İsmail Küçükkaya
Kılıçdaroğlu’na Veda
Türkiye tarihinin çok kritik bir döneminde ana muhalefet partisi liderliği yaptı. AK Parti'nin 21 yıllık iktidarının 13 yılında CHP’nin başındaydı.
Kurultayda Özgür Özel’e karşı yenilgi aldı ve genel başkanlıktan ayrıldı.
Kemal Kılıçdaroğlu’nu nasıl hatırlayacağız?
Sakinliği, dürüstlüğü ve gülümsemesi ile. Memuriyetten geliyor. Devlet kültürünün taşıyıcısı. Böyle bir köklü geleneğin temsilcisi. Belki de bu yüzden radikal olamadı, hep temkinli, kontrollü ve dengeli oldu. Bahçeli gibi daima sokağı sakinleştirmeyi istedi. Bu onun muhalefet yapma pratiğinin belkemiğini oluşturdu. Onun yerine başkası olsa çok daha farklı, çok daha radikal davranabilir ve sosyal, hukuki ve siyasal sonuçları çok daha değişik olabilirdi.
Tuncelili bir Alevi olarak Türk siyasal hareketinin en köklü partisinin başındaydı. Cumhuriyetin kurucu partisinin lideriydi.
Kimlik ve etnik köken üzerinden acımasızca saldırılara uğradı. Çok haksızca yıpratıldı. Linç girişimleri, suikast teşebbüsleri, mermili tehditler ile karşılaştı.
Tüm bunlara rağmen daima üslup sahibiydi. Terbiye ve üslubunu hiç bozmadı. Provokatif olmadı.
Şöyle madde madde kısaca artı ve eksilerine bakalım:
Siyasi karar ve tutumlarını eleştirebiliriz. Dokunulmazlıkların kaldırılması en ciddi hatası oldu; adalet yürüyüşü ise en doğru eylemi.
Paramiliter gruplara dikkat çekmesi önemliydi.
Yanlış kadrolarla çalıştı. Olumlu tarafı ise dürüstlüğü. Kendisine veya etrafına iltimas geçmedi, çıkar sağlamadı, servet sahibi olmadı.
İnsanları ve farklı kesimleri birbirine yakınlaştırdı. Altılı masa iyi fikirdi, doğru modeldi; uygulaması kötüydü. Kutuplaşmayı eritmeyi istiyordu.
Son yerel seçimler onun en büyük başarısı oldu.
Yeni siyasileri belediye başkanı seçtirdi. İmamoğlu dahil.

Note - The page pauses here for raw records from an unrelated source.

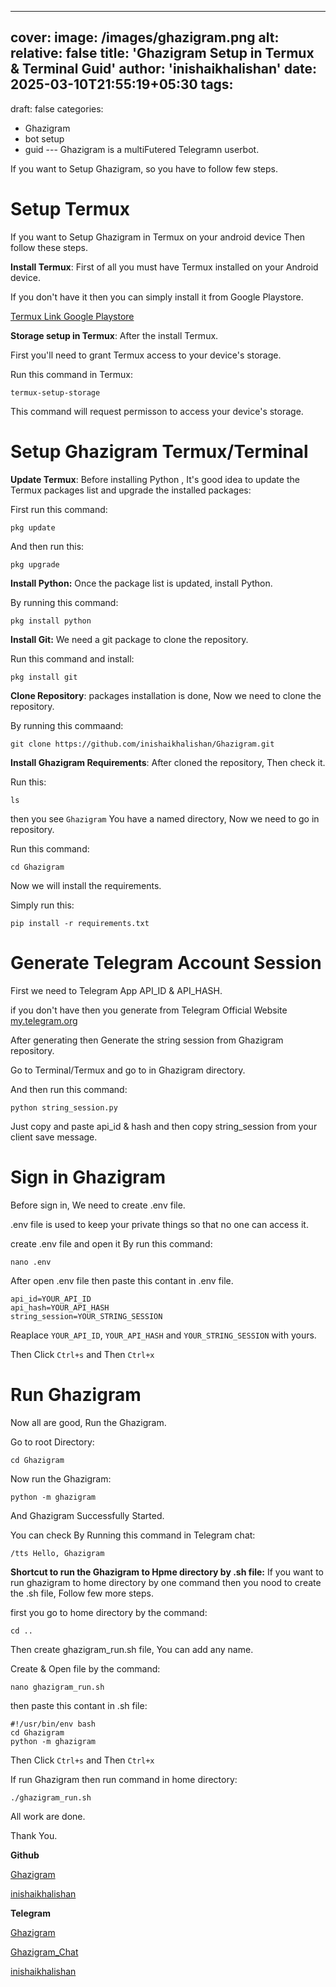 ---
cover:
 image: /images/ghazigram.png
 alt:
 relative: false
title: 'Ghazigram Setup in Termux & Terminal Guid'
author: 'inishaikhalishan'
date: 2025-03-10T21:55:19+05:30
tags:
  - 
draft: false
categories:
  - Ghazigram
  - bot setup
  - guid
--- Ghazigram is a multiFutered Telegramn userbot.

If you want to Setup Ghazigram, so you have to follow few steps.

# Setup Termux
If you want to Setup Ghazigram in Termux on your android device Then follow these steps.

**Install Termux**: First of all you must have Termux installed on your Android device.

If you don't have it then you can simply install it from Google Playstore.

[Termux Link Google Playstore](https://play.google.com/store/apps/details?id=com.termux)

**Storage setup in Termux**: After the install Termux.

First you'll need to grant Termux access to your device's storage.

Run this command in Termux:
```shell
termux-setup-storage
```

This command will request permisson to access your device's storage.

# Setup Ghazigram Termux/Terminal

**Update Termux**: Before installing Python , It's good idea to update the Termux packages list and upgrade the installed packages:

First run this command:
```shell
pkg update
```

And then run this:
```shell
pkg upgrade 
```


**Install Python:** Once the package list is updated, install Python.

By running this command:
```shell
pkg install python
```


**Install Git:** We need a git package to clone the repository.

Run this command and install:
```shell
pkg install git 
```

**Clone Repository**: packages installation is done, Now we need to clone the repository.

By running this commaand: 
```shell
git clone https://github.com/inishaikhalishan/Ghazigram.git
```

**Install Ghazigram Requirements**: After cloned the repository, Then check it.


Run this:
```shell
ls
```


then you see `Ghazigram` You have a named directory, Now we need to go in repository.


Run this command:
```shell
cd Ghazigram 
```

Now we will install the requirements.

Simply run this:
```shell
pip install -r requirements.txt
```

# Generate Telegram Account Session
First we need to Telegram App API_ID & API_HASH.

if you don't have then you generate from Telegram Official Website [my.telegram.org](https://my.telegram.org)

After generating then Generate the string session from Ghazigram repository.

Go to Terminal/Termux and go to in Ghazigram directory.

And then run this command:
```shell
python string_session.py
```

Just copy and paste api_id & hash and then copy string_session  from your client save message.


# Sign in Ghazigram
Before sign in, We need to create .env file.

.env file is used to keep your private things so that no one can access it.

create .env file and open it By run this command:
```shell
nano .env
``` 


After open .env file then paste this contant in .env file.
```shell 
api_id=YOUR_API_ID
api_hash=YOUR_API_HASH
string_session=YOUR_STRING_SESSION
```

Reaplace `YOUR_API_ID`, `YOUR_API_HASH`  and `YOUR_STRING_SESSION` with yours.

Then Click `Ctrl+s` and Then `Ctrl+x`

# Run Ghazigram 
Now all are good, Run the Ghazigram.

Go to root Directory:
```shell
cd Ghazigram
```

Now run the Ghazigram:
```shell
python -m ghazigram 
```

And Ghazigram Successfully Started.

You can check By Running this command in Telegram chat:
```shell
/tts Hello, Ghazigram
```



**Shortcut to run the Ghazigram to Hpme directory by .sh file:** If you want to run ghazigram to home directory by one command then you nood to create the .sh file, Follow few more steps.


first you go to home directory by the command:
```shell 
cd ..
```

Then create ghazigram_run.sh file, You can add any name.

Create & Open file by the command:
```shell
nano ghazigram_run.sh
```

then paste this contant in .sh file:
```shell
#!/usr/bin/env bash
cd Ghazigram
python -m ghazigram
```
Then Click `Ctrl+s` and Then `Ctrl+x`


If run Ghazigram then run command in home directory:
```shell
./ghazigram_run.sh
```

All work are done.

Thank You.

**Github**
    
[Ghazigram](https://github.com/inishaikhalishan/Ghazigram)
    
    
[inishaikhalishan](https://github.com/inishaikhalishan)
    
    
**Telegram**

[Ghazigram](https://t.me/ghazigam)


[Ghazigram_Chat](https://t.me/ghazigram_chat)
    

[inishaikhalishan](https://t.me/inishaikhalishan)
    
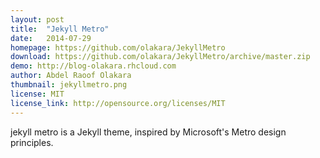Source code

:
 ```yaml
---
layout: post
title:  "Jekyll Metro"
date:   2014-07-29
homepage: https://github.com/olakara/JekyllMetro
download: https://github.com/olakara/JekyllMetro/archive/master.zip
demo: http://blog-olakara.rhcloud.com
author: Abdel Raoof Olakara
thumbnail: jekyllmetro.png
license: MIT
license_link: http://opensource.org/licenses/MIT
---
```


jekyll metro is a Jekyll theme, inspired by Microsoft's Metro design principles.
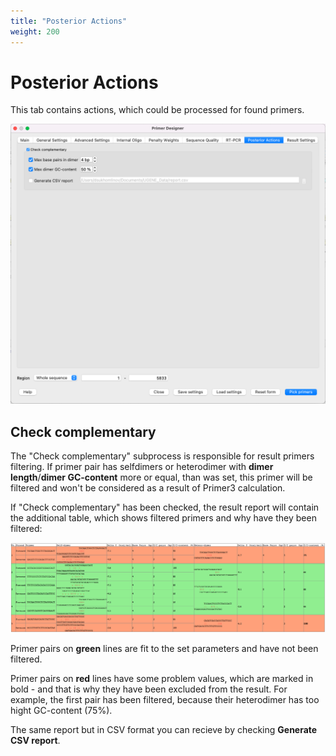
 ```yaml
---
title: "Posterior Actions"
weight: 200
---
```



# Posterior Actions

This tab contains actions, which could be processed for found primers.

![](/images/96665900/96665902.png)

Check complementary
-------------------

The "Check complementary" subprocess is responsible for result primers filtering. If primer pair has selfdimers or heterodimer with **dimer length**/**dimer GC-content** more or equal, than was set, this primer will be filtered and won't be considered as a result of Primer3 calculation.

If "Check complementary" has been checked, the result report will contain the additional table, which shows filtered primers and why have they been filtered:

![](/images/96665900/96665905.png)

Primer pairs on **green** lines are fit to the set parameters and have not been filtered.

Primer pairs on **red** lines have some problem values, which are marked in bold - and that is why they have been excluded from the result. For example, the first pair has been filtered, because their heterodimer has too hight GC-content (75%).

The same report but in CSV format you can recieve by checking **Generate CSV report**.
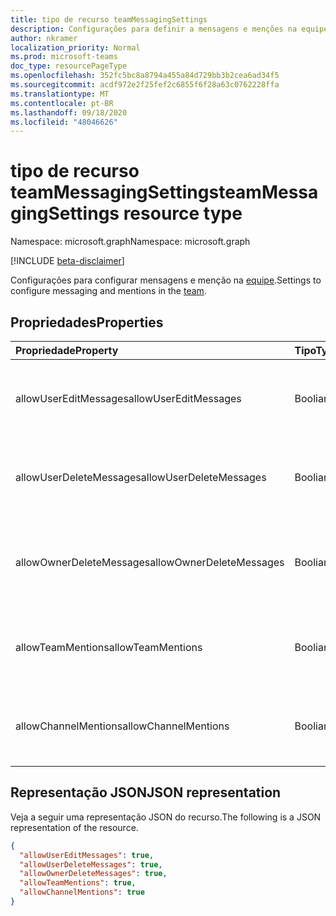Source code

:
 ```yaml
---
title: tipo de recurso teamMessagingSettings
description: Configurações para definir a mensagens e menções na equipe.
author: nkramer
localization_priority: Normal
ms.prod: microsoft-teams
doc_type: resourcePageType
ms.openlocfilehash: 352fc5bc8a8794a455a84d729bb3b2cea6ad34f5
ms.sourcegitcommit: acdf972e2f25fef2c6855f6f28a63c0762228ffa
ms.translationtype: MT
ms.contentlocale: pt-BR
ms.lasthandoff: 09/18/2020
ms.locfileid: "48046626"
---
```

# <a name="teammessagingsettings-resource-type"></a><span data-ttu-id="1a64f-103">tipo de recurso teamMessagingSettings</span><span class="sxs-lookup"><span data-stu-id="1a64f-103">teamMessagingSettings resource type</span></span>

<span data-ttu-id="1a64f-104">Namespace: microsoft.graph</span><span class="sxs-lookup"><span data-stu-id="1a64f-104">Namespace: microsoft.graph</span></span>

[!INCLUDE [beta-disclaimer](../../includes/beta-disclaimer.md)]

<span data-ttu-id="1a64f-105">Configurações para configurar mensagens e menção na [equipe](team.md).</span><span class="sxs-lookup"><span data-stu-id="1a64f-105">Settings to configure messaging and mentions in the [team](team.md).</span></span>

## <a name="properties"></a><span data-ttu-id="1a64f-106">Propriedades</span><span class="sxs-lookup"><span data-stu-id="1a64f-106">Properties</span></span>
| <span data-ttu-id="1a64f-107">Propriedade</span><span class="sxs-lookup"><span data-stu-id="1a64f-107">Property</span></span>     | <span data-ttu-id="1a64f-108">Tipo</span><span class="sxs-lookup"><span data-stu-id="1a64f-108">Type</span></span>   |<span data-ttu-id="1a64f-109">Descrição</span><span class="sxs-lookup"><span data-stu-id="1a64f-109">Description</span></span>|
|:---------------|:--------|:----------|
|<span data-ttu-id="1a64f-110">allowUserEditMessages</span><span class="sxs-lookup"><span data-stu-id="1a64f-110">allowUserEditMessages</span></span>|<span data-ttu-id="1a64f-111">Booliano</span><span class="sxs-lookup"><span data-stu-id="1a64f-111">Boolean</span></span>|<span data-ttu-id="1a64f-112">Se definido como true, os usuários podem editar suas mensagens.</span><span class="sxs-lookup"><span data-stu-id="1a64f-112">If set to true, users can edit their messages.</span></span>|
|<span data-ttu-id="1a64f-113">allowUserDeleteMessages</span><span class="sxs-lookup"><span data-stu-id="1a64f-113">allowUserDeleteMessages</span></span>|<span data-ttu-id="1a64f-114">Booliano</span><span class="sxs-lookup"><span data-stu-id="1a64f-114">Boolean</span></span>|<span data-ttu-id="1a64f-115">Se definido como true, os usuários podem excluir suas mensagens.</span><span class="sxs-lookup"><span data-stu-id="1a64f-115">If set to true, users can delete their messages.</span></span>|
|<span data-ttu-id="1a64f-116">allowOwnerDeleteMessages</span><span class="sxs-lookup"><span data-stu-id="1a64f-116">allowOwnerDeleteMessages</span></span>|<span data-ttu-id="1a64f-117">Booliano</span><span class="sxs-lookup"><span data-stu-id="1a64f-117">Boolean</span></span>|<span data-ttu-id="1a64f-118">Se definido como true, os proprietários podem excluir qualquer mensagem.</span><span class="sxs-lookup"><span data-stu-id="1a64f-118">If set to true, owners can delete any message.</span></span>|
|<span data-ttu-id="1a64f-119">allowTeamMentions</span><span class="sxs-lookup"><span data-stu-id="1a64f-119">allowTeamMentions</span></span>|<span data-ttu-id="1a64f-120">Booliano</span><span class="sxs-lookup"><span data-stu-id="1a64f-120">Boolean</span></span>|<span data-ttu-id="1a64f-121">Se for definido como true, @team mencionadas serão permitidas.</span><span class="sxs-lookup"><span data-stu-id="1a64f-121">If set to true, @team mentions are allowed.</span></span>|
|<span data-ttu-id="1a64f-122">allowChannelMentions</span><span class="sxs-lookup"><span data-stu-id="1a64f-122">allowChannelMentions</span></span>|<span data-ttu-id="1a64f-123">Booliano</span><span class="sxs-lookup"><span data-stu-id="1a64f-123">Boolean</span></span>|<span data-ttu-id="1a64f-124">Se for definido como true, @channel mencionadas serão permitidas.</span><span class="sxs-lookup"><span data-stu-id="1a64f-124">If set to true, @channel mentions are allowed.</span></span>|

## <a name="json-representation"></a><span data-ttu-id="1a64f-125">Representação JSON</span><span class="sxs-lookup"><span data-stu-id="1a64f-125">JSON representation</span></span>

<span data-ttu-id="1a64f-126">Veja a seguir uma representação JSON do recurso.</span><span class="sxs-lookup"><span data-stu-id="1a64f-126">The following is a JSON representation of the resource.</span></span>

<!-- {
  "blockType": "resource",
  "@odata.type": "microsoft.graph.teamMessagingSettings"
}-->

```json
{
  "allowUserEditMessages": true,
  "allowUserDeleteMessages": true,
  "allowOwnerDeleteMessages": true,
  "allowTeamMentions": true,
  "allowChannelMentions": true    
}
```

<!-- uuid: 8fcb5dbc-d5aa-4681-8e31-b001d5168d79
2015-10-25 14:57:30 UTC -->
<!--
{
  "type": "#page.annotation",
  "description": "team's messagingSettings resource",
  "keywords": "",
  "section": "documentation",
  "tocPath": "",
  "suppressions": []
}
-->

Mansur Yavaş’ın adaylığı da onun eseriydi. Hiç kolay olmadı.
Hayatında aldığı en büyük risk son seçimde aday olmasıydı. Bu riske bile isteye girdi. Kazanabilirdi. Zafere çok yakındı. Seçilseydi tarih değişirdi. 25 milyon da oy aldı. Ama olmadı. İşte o anda gereğini yapmalıydı. 29 Mayıs'ta ayrılmalıydı. Riskin bedelini ödemesi gerekirdi. Siyaset ve hayat böyledir:
İnanın Kılıçdaroğlu CHP’nin değil başka bir partinin lideri olsaydı her şey çok farklı olabilirdi.
Şimdi bir hikayenin sonu. Mutlu son değil üstelik.
Siyaset yorar. Yıpratır. İktidar/ veya muhalefet gücü de sizi bir noktada etkisi altına alıyor. İsabetli karar verebilmek kolay olmuyor. Çok iyi danışmanlara ihtiyaç duyarsınız. Kemal bey bunu yapamadı. Ve hiç haketmediği bir sonla karşılaştı. Kuşkusuz katkıları devam edecektir.
Yazıları, kitapları, tavsiyeleri ile birikimlerini aktaracaktır. Özellikle CHP’yi dikkatle takip edeceğinden kuşkum yok.
Biz de Hikmet Çetin, Murat Karayalçın, Altan Öymen gibi ‘CHP eski genel başkanı’ olarak kendisini arayıp, hatrını ve görüşlerini soracağız. Zaman zaman yayınlara davet edeceğiz.
Emekleri saygıyla anılacak. Değer bilenler ona vefasını gösterecektir.